The reply to the records below should contain exactly the lines from the line with "was initiated, causing" through the line with "<code>RenderMolecule</code>", and nothing besides.

- Opening Delimiter -

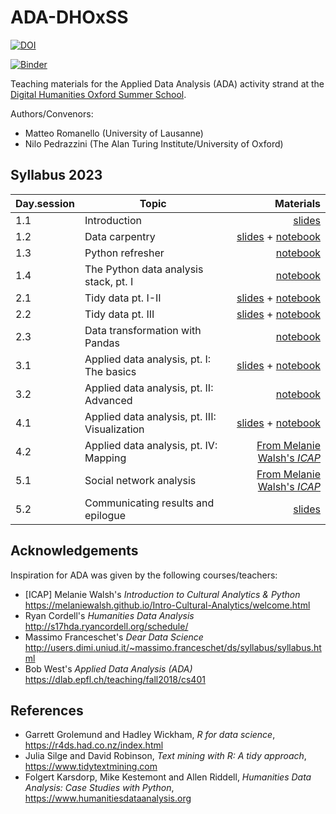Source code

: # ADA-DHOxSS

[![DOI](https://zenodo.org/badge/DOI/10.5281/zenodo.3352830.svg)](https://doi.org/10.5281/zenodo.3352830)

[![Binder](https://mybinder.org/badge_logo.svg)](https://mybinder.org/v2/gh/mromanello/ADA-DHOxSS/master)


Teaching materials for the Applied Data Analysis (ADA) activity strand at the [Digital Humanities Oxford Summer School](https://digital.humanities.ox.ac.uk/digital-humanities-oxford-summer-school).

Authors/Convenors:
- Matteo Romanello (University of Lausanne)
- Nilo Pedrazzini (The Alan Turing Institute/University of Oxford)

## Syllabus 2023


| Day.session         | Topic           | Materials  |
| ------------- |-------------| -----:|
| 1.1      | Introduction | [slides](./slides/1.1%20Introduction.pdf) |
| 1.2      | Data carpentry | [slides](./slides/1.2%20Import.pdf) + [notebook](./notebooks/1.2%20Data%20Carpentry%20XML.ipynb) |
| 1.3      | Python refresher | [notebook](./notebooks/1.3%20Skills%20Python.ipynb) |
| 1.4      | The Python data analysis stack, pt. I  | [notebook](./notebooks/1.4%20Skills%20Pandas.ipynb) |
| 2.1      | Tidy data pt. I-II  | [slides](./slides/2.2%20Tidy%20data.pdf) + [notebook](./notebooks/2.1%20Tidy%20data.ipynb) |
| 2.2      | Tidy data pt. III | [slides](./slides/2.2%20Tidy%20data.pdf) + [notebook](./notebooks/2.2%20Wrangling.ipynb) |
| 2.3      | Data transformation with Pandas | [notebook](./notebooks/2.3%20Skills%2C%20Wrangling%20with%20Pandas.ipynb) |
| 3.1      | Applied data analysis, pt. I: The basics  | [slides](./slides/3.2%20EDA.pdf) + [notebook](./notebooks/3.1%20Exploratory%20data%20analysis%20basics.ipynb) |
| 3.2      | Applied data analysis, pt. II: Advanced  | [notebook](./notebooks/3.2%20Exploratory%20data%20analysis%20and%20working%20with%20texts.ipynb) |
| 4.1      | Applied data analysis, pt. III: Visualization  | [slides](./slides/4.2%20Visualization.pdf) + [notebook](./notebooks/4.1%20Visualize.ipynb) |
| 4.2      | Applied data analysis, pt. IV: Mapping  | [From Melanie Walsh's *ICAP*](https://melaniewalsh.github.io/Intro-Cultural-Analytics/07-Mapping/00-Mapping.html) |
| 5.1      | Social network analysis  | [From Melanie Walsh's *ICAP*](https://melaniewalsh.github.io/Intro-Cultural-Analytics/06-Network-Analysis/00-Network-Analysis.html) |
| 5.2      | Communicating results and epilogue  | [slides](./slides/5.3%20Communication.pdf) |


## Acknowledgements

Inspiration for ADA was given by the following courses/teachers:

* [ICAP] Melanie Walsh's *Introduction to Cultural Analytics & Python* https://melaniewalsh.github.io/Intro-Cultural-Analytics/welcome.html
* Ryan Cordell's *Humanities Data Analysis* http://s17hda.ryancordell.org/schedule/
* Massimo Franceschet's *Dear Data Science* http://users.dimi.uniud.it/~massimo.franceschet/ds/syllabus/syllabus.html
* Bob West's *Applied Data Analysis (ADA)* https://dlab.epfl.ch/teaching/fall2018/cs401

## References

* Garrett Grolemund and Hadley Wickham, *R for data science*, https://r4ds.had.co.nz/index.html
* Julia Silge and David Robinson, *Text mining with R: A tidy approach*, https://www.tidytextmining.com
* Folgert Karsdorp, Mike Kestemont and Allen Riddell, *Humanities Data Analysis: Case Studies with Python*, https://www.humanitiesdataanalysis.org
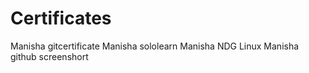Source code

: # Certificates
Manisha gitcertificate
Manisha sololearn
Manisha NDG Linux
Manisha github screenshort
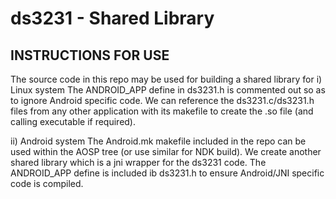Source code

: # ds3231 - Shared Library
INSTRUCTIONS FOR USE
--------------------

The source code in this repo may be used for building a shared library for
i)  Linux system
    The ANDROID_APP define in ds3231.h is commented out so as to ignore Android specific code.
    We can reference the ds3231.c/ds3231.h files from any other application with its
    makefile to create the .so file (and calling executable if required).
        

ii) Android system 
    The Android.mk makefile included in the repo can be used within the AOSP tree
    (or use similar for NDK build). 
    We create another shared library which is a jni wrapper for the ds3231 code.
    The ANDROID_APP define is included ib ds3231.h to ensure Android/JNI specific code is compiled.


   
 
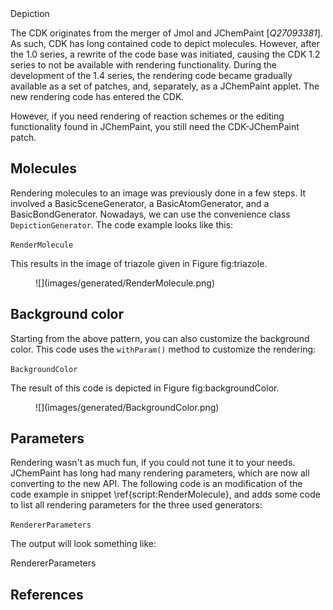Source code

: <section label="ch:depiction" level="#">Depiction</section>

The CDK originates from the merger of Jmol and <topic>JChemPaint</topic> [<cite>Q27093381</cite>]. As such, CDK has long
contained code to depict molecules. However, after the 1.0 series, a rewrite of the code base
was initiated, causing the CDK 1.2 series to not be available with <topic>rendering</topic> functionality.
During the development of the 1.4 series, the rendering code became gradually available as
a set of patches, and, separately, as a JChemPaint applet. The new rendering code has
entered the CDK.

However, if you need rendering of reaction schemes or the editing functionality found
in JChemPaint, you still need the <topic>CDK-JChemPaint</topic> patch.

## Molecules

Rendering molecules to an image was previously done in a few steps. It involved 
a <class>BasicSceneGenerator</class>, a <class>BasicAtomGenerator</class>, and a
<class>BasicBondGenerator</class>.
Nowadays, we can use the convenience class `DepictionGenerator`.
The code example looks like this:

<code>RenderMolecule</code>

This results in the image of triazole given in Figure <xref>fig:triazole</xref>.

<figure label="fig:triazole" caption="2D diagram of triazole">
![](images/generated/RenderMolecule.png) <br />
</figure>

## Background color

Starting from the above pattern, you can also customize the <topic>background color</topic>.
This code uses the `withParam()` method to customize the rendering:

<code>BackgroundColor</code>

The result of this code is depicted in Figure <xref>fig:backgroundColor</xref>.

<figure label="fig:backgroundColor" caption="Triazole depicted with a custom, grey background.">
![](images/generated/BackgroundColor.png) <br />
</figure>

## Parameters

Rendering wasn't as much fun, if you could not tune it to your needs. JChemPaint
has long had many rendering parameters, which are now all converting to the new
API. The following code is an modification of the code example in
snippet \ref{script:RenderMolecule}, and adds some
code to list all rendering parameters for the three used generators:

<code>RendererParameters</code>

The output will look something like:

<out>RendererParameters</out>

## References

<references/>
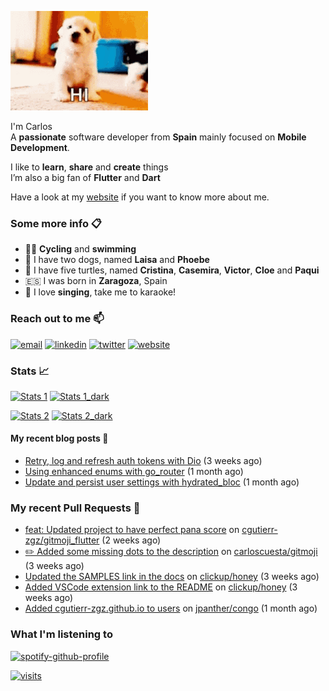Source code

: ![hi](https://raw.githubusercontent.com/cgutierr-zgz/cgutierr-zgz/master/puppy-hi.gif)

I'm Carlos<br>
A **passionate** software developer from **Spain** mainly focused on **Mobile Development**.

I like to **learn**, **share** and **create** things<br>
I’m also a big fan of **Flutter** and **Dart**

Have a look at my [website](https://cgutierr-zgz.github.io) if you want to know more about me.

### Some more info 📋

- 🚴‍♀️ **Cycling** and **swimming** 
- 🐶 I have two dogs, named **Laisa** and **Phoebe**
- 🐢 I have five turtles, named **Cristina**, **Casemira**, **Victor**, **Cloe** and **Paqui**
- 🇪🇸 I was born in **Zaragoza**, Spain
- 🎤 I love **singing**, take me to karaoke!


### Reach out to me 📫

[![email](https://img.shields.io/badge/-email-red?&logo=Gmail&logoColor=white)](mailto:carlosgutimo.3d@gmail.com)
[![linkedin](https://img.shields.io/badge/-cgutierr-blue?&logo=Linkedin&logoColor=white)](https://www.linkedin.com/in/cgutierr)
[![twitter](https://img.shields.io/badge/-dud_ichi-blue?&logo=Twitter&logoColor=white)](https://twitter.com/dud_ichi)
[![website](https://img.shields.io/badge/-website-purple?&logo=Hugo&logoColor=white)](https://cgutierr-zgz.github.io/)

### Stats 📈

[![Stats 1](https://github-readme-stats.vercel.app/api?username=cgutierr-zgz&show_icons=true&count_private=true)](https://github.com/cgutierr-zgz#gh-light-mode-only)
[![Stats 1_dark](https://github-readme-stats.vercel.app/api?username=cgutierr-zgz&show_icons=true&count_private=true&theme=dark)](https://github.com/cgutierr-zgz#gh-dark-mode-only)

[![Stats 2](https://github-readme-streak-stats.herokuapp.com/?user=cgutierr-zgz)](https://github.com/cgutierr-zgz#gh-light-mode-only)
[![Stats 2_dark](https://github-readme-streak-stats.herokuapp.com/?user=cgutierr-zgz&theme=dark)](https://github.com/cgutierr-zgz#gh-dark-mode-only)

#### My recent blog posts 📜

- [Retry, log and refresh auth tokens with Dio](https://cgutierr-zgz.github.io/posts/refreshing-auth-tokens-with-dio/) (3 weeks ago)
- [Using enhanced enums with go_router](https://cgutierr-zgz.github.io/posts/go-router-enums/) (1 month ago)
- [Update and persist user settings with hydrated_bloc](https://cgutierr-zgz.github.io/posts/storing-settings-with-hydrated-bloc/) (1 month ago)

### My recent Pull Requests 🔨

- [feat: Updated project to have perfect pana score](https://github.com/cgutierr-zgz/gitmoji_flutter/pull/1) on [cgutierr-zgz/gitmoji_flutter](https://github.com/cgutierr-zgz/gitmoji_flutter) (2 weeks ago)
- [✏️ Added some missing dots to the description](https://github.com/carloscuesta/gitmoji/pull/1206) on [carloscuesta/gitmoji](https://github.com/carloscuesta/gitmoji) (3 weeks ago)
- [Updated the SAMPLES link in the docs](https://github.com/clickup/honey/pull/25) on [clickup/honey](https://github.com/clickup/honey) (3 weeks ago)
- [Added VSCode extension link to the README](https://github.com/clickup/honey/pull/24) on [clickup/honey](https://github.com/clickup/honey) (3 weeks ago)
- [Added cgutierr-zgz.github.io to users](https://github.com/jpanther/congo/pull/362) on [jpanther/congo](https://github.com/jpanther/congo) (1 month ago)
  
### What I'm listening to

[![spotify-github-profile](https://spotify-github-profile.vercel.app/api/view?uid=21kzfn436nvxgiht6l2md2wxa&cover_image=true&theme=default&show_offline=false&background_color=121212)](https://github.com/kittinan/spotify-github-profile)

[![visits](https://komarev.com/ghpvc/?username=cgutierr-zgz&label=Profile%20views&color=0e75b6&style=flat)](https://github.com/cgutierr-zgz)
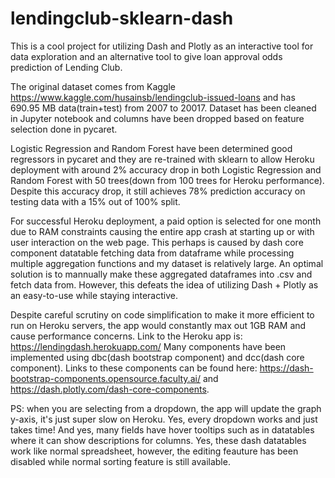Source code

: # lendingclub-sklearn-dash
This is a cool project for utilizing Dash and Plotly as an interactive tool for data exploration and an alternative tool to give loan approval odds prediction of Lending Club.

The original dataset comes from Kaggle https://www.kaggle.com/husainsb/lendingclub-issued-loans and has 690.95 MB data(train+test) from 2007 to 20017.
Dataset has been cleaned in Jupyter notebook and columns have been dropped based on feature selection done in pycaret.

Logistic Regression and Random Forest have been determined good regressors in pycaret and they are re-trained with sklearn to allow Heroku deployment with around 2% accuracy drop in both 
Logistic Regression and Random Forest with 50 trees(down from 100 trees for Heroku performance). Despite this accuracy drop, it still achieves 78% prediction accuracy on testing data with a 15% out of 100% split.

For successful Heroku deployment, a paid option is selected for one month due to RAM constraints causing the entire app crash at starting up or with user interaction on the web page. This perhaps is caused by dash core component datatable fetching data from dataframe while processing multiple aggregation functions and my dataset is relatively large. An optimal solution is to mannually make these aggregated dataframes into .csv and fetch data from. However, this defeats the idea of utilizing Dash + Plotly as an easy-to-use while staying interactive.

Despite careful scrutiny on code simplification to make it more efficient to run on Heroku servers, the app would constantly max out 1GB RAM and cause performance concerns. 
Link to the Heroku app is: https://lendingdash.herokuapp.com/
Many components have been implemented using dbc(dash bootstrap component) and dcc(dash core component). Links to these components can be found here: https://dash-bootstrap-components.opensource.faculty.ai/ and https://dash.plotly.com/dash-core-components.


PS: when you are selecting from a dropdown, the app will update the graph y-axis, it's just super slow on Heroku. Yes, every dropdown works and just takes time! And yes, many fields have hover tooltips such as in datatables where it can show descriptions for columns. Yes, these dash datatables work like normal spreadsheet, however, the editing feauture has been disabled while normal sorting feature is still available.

- Closing Delimiter -

## TASK RESULT
was initiated, causing the CDK 1.2 series to not be available with <topic>rendering</topic> functionality.
During the development of the 1.4 series, the rendering code became gradually available as
a set of patches, and, separately, as a JChemPaint applet. The new rendering code has
entered the CDK.

However, if you need rendering of reaction schemes or the editing functionality found
in JChemPaint, you still need the <topic>CDK-JChemPaint</topic> patch.

## Molecules

Rendering molecules to an image was previously done in a few steps. It involved 
a <class>BasicSceneGenerator</class>, a <class>BasicAtomGenerator</class>, and a
<class>BasicBondGenerator</class>.
Nowadays, we can use the convenience class `DepictionGenerator`.
The code example looks like this:

<code>RenderMolecule</code>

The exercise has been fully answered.